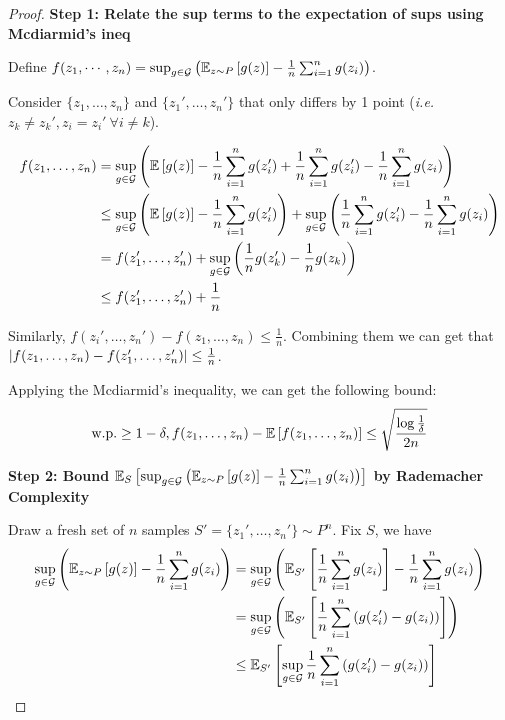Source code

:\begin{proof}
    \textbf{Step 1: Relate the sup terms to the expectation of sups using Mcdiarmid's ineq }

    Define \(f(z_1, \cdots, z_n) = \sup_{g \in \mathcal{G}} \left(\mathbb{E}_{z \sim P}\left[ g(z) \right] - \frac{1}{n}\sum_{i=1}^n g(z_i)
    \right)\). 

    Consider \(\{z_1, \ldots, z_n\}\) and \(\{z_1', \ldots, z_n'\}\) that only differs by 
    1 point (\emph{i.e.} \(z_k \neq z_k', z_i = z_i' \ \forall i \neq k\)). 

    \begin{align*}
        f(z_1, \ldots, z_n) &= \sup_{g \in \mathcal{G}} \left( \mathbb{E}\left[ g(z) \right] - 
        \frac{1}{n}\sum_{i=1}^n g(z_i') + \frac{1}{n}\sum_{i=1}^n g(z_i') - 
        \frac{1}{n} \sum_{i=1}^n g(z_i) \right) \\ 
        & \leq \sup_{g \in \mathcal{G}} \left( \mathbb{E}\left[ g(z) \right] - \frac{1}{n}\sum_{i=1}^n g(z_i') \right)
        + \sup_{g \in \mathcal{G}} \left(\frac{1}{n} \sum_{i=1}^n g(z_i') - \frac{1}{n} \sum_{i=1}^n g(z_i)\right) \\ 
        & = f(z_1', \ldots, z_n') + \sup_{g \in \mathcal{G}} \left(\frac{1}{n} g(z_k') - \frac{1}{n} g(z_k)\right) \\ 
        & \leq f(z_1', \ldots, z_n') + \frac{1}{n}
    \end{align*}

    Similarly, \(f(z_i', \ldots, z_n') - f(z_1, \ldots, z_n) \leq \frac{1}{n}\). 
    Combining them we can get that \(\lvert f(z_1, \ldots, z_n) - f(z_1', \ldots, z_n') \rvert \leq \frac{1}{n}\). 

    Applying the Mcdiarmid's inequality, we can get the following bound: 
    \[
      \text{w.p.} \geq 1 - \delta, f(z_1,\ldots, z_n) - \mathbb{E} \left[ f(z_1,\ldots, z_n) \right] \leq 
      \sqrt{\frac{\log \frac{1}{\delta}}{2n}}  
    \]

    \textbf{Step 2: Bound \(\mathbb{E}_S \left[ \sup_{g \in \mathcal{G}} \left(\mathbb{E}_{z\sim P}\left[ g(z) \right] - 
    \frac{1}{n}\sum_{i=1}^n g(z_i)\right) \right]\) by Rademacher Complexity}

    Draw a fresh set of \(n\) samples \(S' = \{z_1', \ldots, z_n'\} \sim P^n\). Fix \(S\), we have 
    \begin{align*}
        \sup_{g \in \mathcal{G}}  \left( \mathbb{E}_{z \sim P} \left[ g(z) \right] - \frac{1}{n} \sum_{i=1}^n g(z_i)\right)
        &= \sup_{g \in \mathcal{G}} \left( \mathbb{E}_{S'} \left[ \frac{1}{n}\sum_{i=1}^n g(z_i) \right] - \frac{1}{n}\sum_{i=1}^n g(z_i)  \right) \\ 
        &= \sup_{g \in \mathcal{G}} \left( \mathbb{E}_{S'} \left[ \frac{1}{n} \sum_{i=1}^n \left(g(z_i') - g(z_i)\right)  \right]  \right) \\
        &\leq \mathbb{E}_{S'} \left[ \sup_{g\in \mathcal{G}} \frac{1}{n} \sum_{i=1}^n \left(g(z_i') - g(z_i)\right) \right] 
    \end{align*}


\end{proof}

→ PROBLEM DETAILS:
Take the material above from its first line through the line holding "only differs by" and set it down exactly, without the pictures.

→ SOLUTION TO THIS TASK:
Source code

:\begin{proof}
    \textbf{Step 1: Relate the sup terms to the expectation of sups using Mcdiarmid's ineq }

    Define \(f(z_1, \cdots, z_n) = \sup_{g \in \mathcal{G}} \left(\mathbb{E}_{z \sim P}\left[ g(z) \right] - \frac{1}{n}\sum_{i=1}^n g(z_i)
    \right)\). 

    Consider \(\{z_1, \ldots, z_n\}\) and \(\{z_1', \ldots, z_n'\}\) that only differs by 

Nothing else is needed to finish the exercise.